Beide Nationen kritisieren jeweils eine mangelnde Bereitschaft des Anderen zum Kompromiss und vermissen einen bilateralen Konsens. In Berlin erregen vage Aussagen aus Frankreich sowie Eigeninitiativen, insbesondere im Hinblick auf Taiwan oder industrielle Fragen, Unmut. Gleichzeitig kommt aus Paris die Besorgnis, dass Deutschland die geopolitische Dringlichkeit nicht vollständig erfasse und zu zögerlich agiere. Es bestehen generelle Zweifel, ob Berlin gewillt ist, fundamentale Zukunftsfragen gemeinsam mit Frankreich im europäischen Kontext zu entscheiden.

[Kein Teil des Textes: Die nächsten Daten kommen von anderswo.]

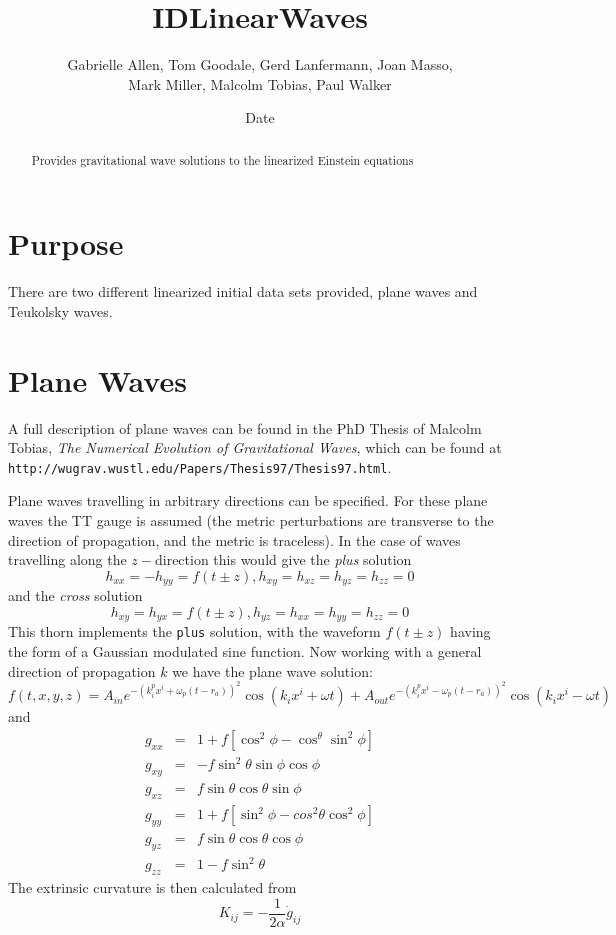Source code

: \documentclass{article}
\begin{document}
\title{IDLinearWaves}
\author{Gabrielle Allen, Tom Goodale, Gerd Lanfermann, Joan Masso, \\ Mark Miller, Malcolm Tobias, Paul Walker}
\date{$ $Date$ $}

\maketitle


\begin{abstract}
Provides gravitational wave solutions to the linearized Einstein equations
\end{abstract}

\section{Purpose}

There are two different linearized initial data sets provided, plane waves 
and Teukolsky waves.

\section{Plane Waves}

A full description of plane waves can be found in the PhD Thesis of 
Malcolm Tobias, {\it The Numerical Evolution of Gravitational Waves}, 
which can be found at {\tt http://wugrav.wustl.edu/Papers/Thesis97/Thesis97.html}.

Plane waves travelling in arbitrary directions can be specified.  For
these plane waves the TT gauge is assumed (the metric perturbations
are transverse to the direction of propagation, and the metric is
traceless). In the case of waves travelling along the $z-$direction
this would give the {\it plus} solution
$$
h_{xx}=-h_{yy}=f(t\pm z), h_{xy}=h_{xz}=h_{yz}=h_{zz} = 0
$$
and the {\it cross} solution
$$
h_{xy}=h_{yx}=f(t\pm z), h_{yz}=h_{xx}=h_{yy}=h_{zz}=0
$$
This thorn implements the {\tt plus} solution, with the waveform
$f(t\pm z)$ having the form of a Gaussian modulated sine function. 
Now working with a general direction of propagation $k$ we have the
plane wave solution:
$$
f(t,x,y,z) = A_{in} e^{-(k_i^p x^i + \omega_p(t-r_a) )^2} \cos(k_ix^i+\omega t)
     + A_{out} e^{-(k_i^p x^i -\omega_p(t-r_a))^2} \cos(k_i x^i - \omega t)
$$
and
\begin{eqnarray*}
g_{xx}&=& 1 + f[\cos^2\phi - \cos^\theta\sin^2\phi]
\\
g_{xy}&=& - f \sin^2 \theta \sin \phi \cos \phi
\\
g_{xz} &=& f \sin\theta \cos\theta \sin\phi
\\
g_{yy} &=& 1+f [\sin^2\phi - cos^2\theta \cos^2\phi]
\\
g_{yz} &=& f \sin\theta \cos\theta \cos\phi
\\
g_{zz} &=& 1-f\sin^2\theta
\end{eqnarray*}
The extrinsic curvature is then calculated from 
\begin{equation}
K_{ij} = - \frac{1}{2\alpha} \dot{g}_{ij}
\end{equation}
\end{document}
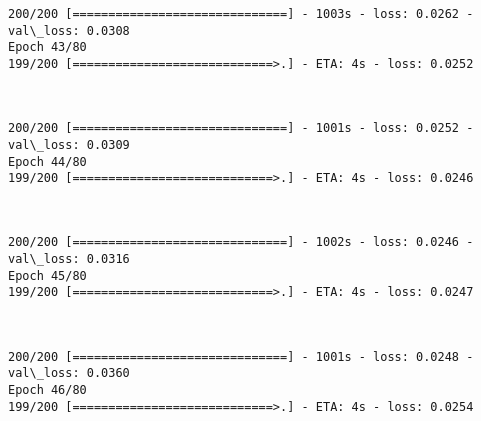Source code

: \documentclass[11pt]{article}
\begin{document}
    \begin{Verbatim}[commandchars=\\\{\}]
200/200 [==============================] - 1003s - loss: 0.0262 - val\_loss: 0.0308
Epoch 43/80
199/200 [============================>.] - ETA: 4s - loss: 0.0252
    \end{Verbatim}

    \begin{center}
    \end{center}
    { \hspace*{\fill} \\}
    
    \begin{Verbatim}[commandchars=\\\{\}]
200/200 [==============================] - 1001s - loss: 0.0252 - val\_loss: 0.0309
Epoch 44/80
199/200 [============================>.] - ETA: 4s - loss: 0.0246
    \end{Verbatim}

    \begin{center}
    \end{center}
    { \hspace*{\fill} \\}
    
    \begin{Verbatim}[commandchars=\\\{\}]
200/200 [==============================] - 1002s - loss: 0.0246 - val\_loss: 0.0316
Epoch 45/80
199/200 [============================>.] - ETA: 4s - loss: 0.0247
    \end{Verbatim}

    \begin{center}
    \end{center}
    { \hspace*{\fill} \\}
    
    \begin{Verbatim}[commandchars=\\\{\}]
200/200 [==============================] - 1001s - loss: 0.0248 - val\_loss: 0.0360
Epoch 46/80
199/200 [============================>.] - ETA: 4s - loss: 0.0254
    \end{Verbatim}

    \begin{center}
    \end{center}
    { \hspace*{\fill} \\}
    
\end{document}

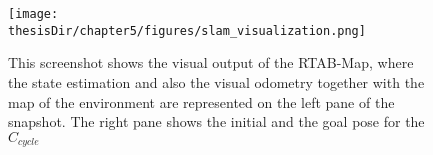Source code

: \begin{figure}
  \centering
  \captionsetup{justification=centering}
  \texttt{[image: \\thesisDir/chapter5/figures/slam\_visualization.png]}
  \caption{This screenshot shows the visual output of the RTAB-Map, where the state estimation
  and also the visual odometry together with the map of the environment are 
  represented on the left pane of the snapshot. The right pane shows the initial
  and the goal pose for the $C_{cycle}$}
  \label{fig:slam_visualization}
\end{figure}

Die Liste der deutsch-französischen Differenzen und Blockaden verlängert sich so kontinuierlich.
Für ein gemeinsames Europa - Zusammenarbeit über Grenzen hinweg
Angesichts der sich zuspitzenden geopolitischen Konfrontation zwischen den Vereinigten Staaten und China sehen sich sowohl Deutschland als auch Frankreich mit weitreichenden Herausforderungen konfrontiert. Vor diesem Hintergrund erscheint es unabdingbar, dass beide Nationen von einer vorrangig national fokussierten Wirtschafts- und Finanzpolitik abrücken. Stattdessen sollte gemeinsam an der Reformierung und Stärkung der Europäischen Union gearbeitet werden, um das Wirtschaftswachstum zu fördern und den globalen Einfluss beider Länder zu sichern.
Die Implementierung einer gemeinsamen europäischen Armee könnte ein Schritt der Bemühungen an der Stärkung der Europäischen Union zu arbeiten sein, da sind sich die liberalen Fraktionen in beiden Ländern einig. Dr. Marie-Agnes Strack-Zimmermann unterstützt die Forderung von Präsident Macron und betont die Notwendigkeit, dass Deutschland und Europa in Zeiten internationaler Herausforderungen und Krisen mehr Verantwortung in der Außen- und Sicherheitspolitik übernehmen sollten.
2024 wird für Europa ein ereignisreiches Jahr, weshalb beide Länder weiter zusammenarbeiten sollten, anstatt defensiv zu agieren. Es bedarf einer proaktiven und visionären Führung in Europa, was nicht im Alleingang realisiert werden kann.